St. Joseph's Roman Catholic Church is a former parish church of the Archdiocese of Dubuque located in Stone City, Iowa, United States. Catholics in Stone City were initially served by priests from Cedar Rapids and Anamosa. Mass was celebrated in parishioner's homes until 1881 when permission was granted to use a large hall in Stone City. The parish was established in 1901 and the cornerstone for the church building was laid in 1913. It was completed later the same year. The first mass was celebrated in 1914. The church was designed by Dubuque, Iowa architect Guido Beck. The stained glass windows of the church were imported from Germany. The limestone used for the building was donated by city quarries. Otto Braun served as the contractor, and the labor to construct the church was also donated by local quarry businesses.

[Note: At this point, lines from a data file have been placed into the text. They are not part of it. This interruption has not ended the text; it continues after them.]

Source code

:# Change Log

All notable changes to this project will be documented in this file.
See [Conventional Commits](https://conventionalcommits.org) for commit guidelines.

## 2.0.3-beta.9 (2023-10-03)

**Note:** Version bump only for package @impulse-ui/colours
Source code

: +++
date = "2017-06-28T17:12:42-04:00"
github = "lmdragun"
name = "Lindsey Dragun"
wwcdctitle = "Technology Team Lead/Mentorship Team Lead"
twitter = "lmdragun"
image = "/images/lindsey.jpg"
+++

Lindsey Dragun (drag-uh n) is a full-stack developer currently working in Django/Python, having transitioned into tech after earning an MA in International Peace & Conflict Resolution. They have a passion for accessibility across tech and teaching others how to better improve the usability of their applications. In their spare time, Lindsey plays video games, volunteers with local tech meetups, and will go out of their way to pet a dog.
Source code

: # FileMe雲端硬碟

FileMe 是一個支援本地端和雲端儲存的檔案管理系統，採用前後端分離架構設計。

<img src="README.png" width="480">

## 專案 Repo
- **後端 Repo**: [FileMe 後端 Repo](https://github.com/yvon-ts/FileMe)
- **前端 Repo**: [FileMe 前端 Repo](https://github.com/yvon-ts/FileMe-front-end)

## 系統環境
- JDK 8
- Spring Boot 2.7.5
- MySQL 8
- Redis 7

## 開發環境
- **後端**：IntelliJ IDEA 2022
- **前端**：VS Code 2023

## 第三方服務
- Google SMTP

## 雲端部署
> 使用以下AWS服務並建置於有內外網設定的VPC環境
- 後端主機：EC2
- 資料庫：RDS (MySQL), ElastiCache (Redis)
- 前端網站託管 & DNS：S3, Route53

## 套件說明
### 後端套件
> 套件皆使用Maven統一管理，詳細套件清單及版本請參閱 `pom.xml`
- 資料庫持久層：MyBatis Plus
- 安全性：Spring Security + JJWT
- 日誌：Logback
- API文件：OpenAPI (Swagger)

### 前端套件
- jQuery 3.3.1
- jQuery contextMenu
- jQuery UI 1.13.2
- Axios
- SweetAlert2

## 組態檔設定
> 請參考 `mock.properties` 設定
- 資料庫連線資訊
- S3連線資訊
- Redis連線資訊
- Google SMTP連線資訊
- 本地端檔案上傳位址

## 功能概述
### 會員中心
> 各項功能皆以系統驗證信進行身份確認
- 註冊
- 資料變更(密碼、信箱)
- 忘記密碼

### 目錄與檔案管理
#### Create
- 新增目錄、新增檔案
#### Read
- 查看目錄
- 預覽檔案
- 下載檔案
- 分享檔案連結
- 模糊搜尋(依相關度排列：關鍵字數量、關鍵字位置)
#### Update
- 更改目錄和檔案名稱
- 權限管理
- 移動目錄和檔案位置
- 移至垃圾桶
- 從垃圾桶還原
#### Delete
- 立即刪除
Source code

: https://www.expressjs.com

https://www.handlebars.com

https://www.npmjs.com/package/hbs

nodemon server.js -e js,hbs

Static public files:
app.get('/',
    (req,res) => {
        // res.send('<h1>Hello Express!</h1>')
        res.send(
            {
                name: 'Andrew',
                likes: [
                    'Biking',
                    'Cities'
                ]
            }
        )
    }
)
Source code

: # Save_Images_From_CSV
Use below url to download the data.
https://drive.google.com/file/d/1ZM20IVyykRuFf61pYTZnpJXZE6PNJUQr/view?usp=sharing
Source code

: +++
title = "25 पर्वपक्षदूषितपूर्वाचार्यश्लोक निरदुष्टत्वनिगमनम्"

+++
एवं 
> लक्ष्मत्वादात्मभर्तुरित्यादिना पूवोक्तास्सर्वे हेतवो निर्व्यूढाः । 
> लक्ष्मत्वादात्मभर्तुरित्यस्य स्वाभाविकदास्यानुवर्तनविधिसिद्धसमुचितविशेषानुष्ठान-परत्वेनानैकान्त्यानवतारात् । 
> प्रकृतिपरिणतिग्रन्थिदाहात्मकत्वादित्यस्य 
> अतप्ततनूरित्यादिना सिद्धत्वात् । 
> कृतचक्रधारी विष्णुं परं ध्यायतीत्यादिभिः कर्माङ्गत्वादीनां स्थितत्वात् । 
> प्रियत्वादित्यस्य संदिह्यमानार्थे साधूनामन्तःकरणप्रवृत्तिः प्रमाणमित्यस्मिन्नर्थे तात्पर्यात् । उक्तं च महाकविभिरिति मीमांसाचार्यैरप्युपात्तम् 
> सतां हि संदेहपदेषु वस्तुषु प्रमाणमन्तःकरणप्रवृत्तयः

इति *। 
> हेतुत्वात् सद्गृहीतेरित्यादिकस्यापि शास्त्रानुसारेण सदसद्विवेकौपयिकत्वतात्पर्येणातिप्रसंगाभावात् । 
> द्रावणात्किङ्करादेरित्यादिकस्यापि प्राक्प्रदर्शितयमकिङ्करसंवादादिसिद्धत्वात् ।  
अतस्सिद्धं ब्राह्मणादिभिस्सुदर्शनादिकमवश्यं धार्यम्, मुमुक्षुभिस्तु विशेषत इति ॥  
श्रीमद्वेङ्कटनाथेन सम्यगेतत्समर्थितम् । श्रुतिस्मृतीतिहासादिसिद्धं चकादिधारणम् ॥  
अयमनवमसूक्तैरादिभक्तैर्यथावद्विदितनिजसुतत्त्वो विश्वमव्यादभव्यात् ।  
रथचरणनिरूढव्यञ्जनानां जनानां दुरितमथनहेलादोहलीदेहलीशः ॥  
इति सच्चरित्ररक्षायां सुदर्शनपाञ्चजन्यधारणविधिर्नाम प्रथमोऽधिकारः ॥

The lower level of the building houses the parish hall. The rear of the church can be seen anchoring the left side of Grant Wood's painting Stone City (1930). The parish started to lose parishioners in the 1920s when the stone quarries started to decline. Its size increased again in the 1950s before economic factors once again caused it to decline. The archdiocese closed the parish in 1992, and church building became an oratory. A year later, the church's rectory was auctioned off on June 27, 1993.

The church building was individually listed on the National Register of Historic Places in 2005. It was included as a contributing property in the Stone City Historic District in 2008.